In an interview, Sichinga said government needed to understand each lender individually, before arriving at any decision and making general statements.
“It is very important that before you do rescheduling, you meet the lenders individually first. When I talk about lack of a plan, it’s because you haven’t sat down to say ‘this is our schedule of things, if we do this it has these implications’. Now the debt rescheduling is one major assignment at the moment before us in terms of the UPND government. It is a very key issue because it opens up the other opportunities because you haven’t got sufficient cash as we stand at the moment to deal with challenges that are before you. So you need an agreement with the creditors. The question is how you approach it. The way you do [this] is to go to individual lenders to determine what their red lines are. What it is that they can do and what is that they cannot do. You understand each one of them and you ask them why they are taking that particular position,” Sichinga said.

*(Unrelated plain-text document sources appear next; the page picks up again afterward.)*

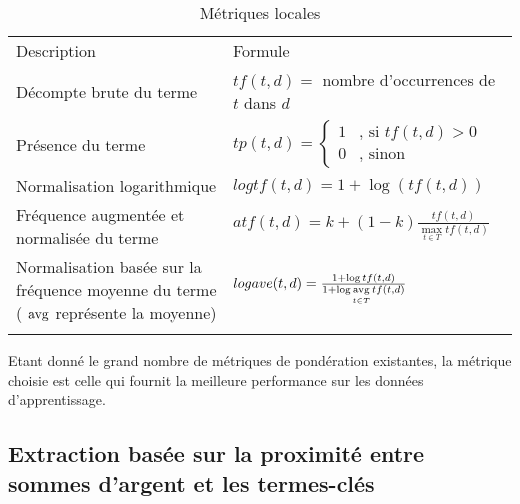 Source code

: \begin{table}[!htb]
	\scriptsize\centering
	\begin{tabular}{p{}@{\hskip 0.2in}p{}}
		\hline\noalign{\smallskip}
		Description & Formule \\
		\noalign{\smallskip}
		\hline
		\noalign{\smallskip}
		Décompte brute du terme \citep{salton1988term-weighting}  & $tf(t,d) = $ nombre d'occurrences de $t$ dans $d$\\  \noalign{\smallskip}
		Présence du terme \citep{salton1988term-weighting} & $tp(t,d) = \left\lbrace \begin{array}{cl}
		1 & \text{, si } tf(t,d) > 0 \\
		0 & \text{, sinon}
		\end{array} \right.$ \\ \noalign{\smallskip}
		Normalisation logarithmique  & $logtf(t,d) = 1 + \log{\left(tf(t,d)\right)}$  \\ \noalign{\smallskip}
		Fréquence augmentée et normalisée du terme \citep{salton1988term-weighting}%
		& $atf(t,d) = k + (1-k) \frac{tf(t,d)}{\max\limits_{t \in T} tf(t,d)}$  \\ \noalign{\smallskip}
		Normalisation basée sur la fréquence moyenne du terme  \citep{manning2008irbook-weighting} (	$\mathop{\mathrm{avg}}\limits $ représente la moyenne) & $logave(t,d) = \frac{1+\log {tf(t,d)}}{1 + \log \mathop{\mathrm{avg}}\limits\limits_{t \in T} tf(t, d) }$  \\ \noalign{\smallskip} 
		\hline
	\end{tabular}

	\caption{Métriques locales}\label{quanta:tab:metriq_locales}
\end{table}

Etant donné le grand nombre de métriques de pondération existantes, la métrique choisie est celle qui fournit la meilleure performance sur les données d'apprentissage.

\subsection{Extraction basée sur la proximité entre sommes d'argent et les termes-clés}
\label{sec:quanta:extraction}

“You also gather intelligence not only on the lenders, not only on people that have put maybe the investment, but you want to have an understanding of people like the credit rating companies. What is your reading of these companies, what is your understanding of these companies, stock exchange people, stock brokers you go to them and say what is your understanding of your company? You must understand each organisation that has lent to you individually before you arrive at the decision to say I am going to do this and make it a general statement. Lenders don’t like general statements. They want something that is exclusive to them, they want to feel that you treat them exclusively and importantly.”
He insisted that government must send special envoys to countries that it owes.
“So you have to send a special mission to discuss with them what their position is, to have an understanding because all these that have lent to you have a particular investment made. What do you regard as something that is a red line for you as a country? So you prioritise all these programmes and the lenders and say ‘if we do this one, this one has the following implication’. Can we bare that so that when you go to negotiate with for example the IMF who you want to support you, you already have a position yourself. You are not depending on them; you are not depending on the fact that it’s them who must advise you,” Sichinga said.
“You must have a position yourself which is your negotiating position. If you have not done that homework you will not be able to succeed because each one of them (lenders) will always come back to say ‘no we want to be treated like this’. So you have to have intelligence on each one of them, what it is that they will accept and what it is that they will not accept.”
And Sichinga bemoaned government’s delay in appointing ambassadors to some countries.
“The government should have selected countries that are very sensitive, on which they rely on. In other ways countries which are more important than the others. Those should have been dealt with, in other ways we must classify our embassies. Not all embassies are the same. For example our embassy to an African country, and I am not going to mention any, may not be at the same level as an ambassador to China, United States, to a Scandinavian country. You pick them up on the basis of their special interest in your country may be to Britain being your former colonial power, you always have to consider those,” said Sichinga.
“So the delay in sending an ambassador to a particular location or destination can be disadvantageous because you do not have a voice on the other side to pick information for you.”